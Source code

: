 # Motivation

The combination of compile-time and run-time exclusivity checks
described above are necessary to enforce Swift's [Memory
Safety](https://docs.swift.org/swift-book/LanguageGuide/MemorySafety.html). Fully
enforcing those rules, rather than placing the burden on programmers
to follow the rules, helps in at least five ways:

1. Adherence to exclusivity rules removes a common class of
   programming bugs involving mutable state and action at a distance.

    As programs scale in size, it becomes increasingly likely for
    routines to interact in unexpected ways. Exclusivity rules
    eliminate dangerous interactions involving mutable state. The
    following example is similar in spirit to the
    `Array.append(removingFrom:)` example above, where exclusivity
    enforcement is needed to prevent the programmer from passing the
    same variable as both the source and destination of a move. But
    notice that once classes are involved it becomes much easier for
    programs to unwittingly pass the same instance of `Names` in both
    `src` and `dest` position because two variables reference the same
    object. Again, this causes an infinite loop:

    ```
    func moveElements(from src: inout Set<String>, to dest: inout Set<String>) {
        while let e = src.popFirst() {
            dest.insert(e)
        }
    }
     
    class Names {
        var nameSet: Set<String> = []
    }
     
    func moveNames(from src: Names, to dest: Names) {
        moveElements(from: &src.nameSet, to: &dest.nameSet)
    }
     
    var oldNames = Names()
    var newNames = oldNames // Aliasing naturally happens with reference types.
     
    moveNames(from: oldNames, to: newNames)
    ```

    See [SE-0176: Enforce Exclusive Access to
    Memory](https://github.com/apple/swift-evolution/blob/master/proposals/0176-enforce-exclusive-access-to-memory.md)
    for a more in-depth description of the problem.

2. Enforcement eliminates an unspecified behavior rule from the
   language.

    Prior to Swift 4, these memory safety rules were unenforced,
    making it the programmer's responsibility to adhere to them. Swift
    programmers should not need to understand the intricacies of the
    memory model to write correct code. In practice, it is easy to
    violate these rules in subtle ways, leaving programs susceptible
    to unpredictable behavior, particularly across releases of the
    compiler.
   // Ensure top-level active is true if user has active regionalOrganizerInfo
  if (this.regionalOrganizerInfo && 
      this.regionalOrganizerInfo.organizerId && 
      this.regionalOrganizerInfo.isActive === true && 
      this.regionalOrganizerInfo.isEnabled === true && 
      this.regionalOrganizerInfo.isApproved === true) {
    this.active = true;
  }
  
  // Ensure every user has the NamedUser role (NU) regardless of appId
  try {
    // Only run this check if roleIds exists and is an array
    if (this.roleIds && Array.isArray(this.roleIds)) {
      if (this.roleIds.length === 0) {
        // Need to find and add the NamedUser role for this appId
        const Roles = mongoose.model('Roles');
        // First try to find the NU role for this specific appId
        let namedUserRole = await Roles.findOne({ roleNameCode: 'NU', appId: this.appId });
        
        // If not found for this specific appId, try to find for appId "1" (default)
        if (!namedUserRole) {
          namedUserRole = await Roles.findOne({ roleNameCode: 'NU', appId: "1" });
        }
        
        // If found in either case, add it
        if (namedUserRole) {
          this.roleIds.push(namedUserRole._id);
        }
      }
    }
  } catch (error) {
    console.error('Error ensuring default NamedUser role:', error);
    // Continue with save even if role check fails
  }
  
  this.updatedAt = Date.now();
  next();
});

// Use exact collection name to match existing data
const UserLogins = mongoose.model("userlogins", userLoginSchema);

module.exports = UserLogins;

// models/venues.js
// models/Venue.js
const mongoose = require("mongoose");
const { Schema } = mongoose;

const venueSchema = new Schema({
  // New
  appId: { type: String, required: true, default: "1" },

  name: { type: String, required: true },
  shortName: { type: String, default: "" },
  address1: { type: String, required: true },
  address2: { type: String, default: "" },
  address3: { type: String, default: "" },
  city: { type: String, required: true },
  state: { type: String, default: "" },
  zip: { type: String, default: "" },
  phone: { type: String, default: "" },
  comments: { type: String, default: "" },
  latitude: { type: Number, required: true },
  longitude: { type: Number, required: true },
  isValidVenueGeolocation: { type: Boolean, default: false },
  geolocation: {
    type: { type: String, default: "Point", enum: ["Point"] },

§

Report the lines above that have the word "ways" in them.

to follow the rules, helps in at least five ways:
    routines to interact in unexpected ways. Exclusivity rules
    violate these rules in subtle ways, leaving programs susceptible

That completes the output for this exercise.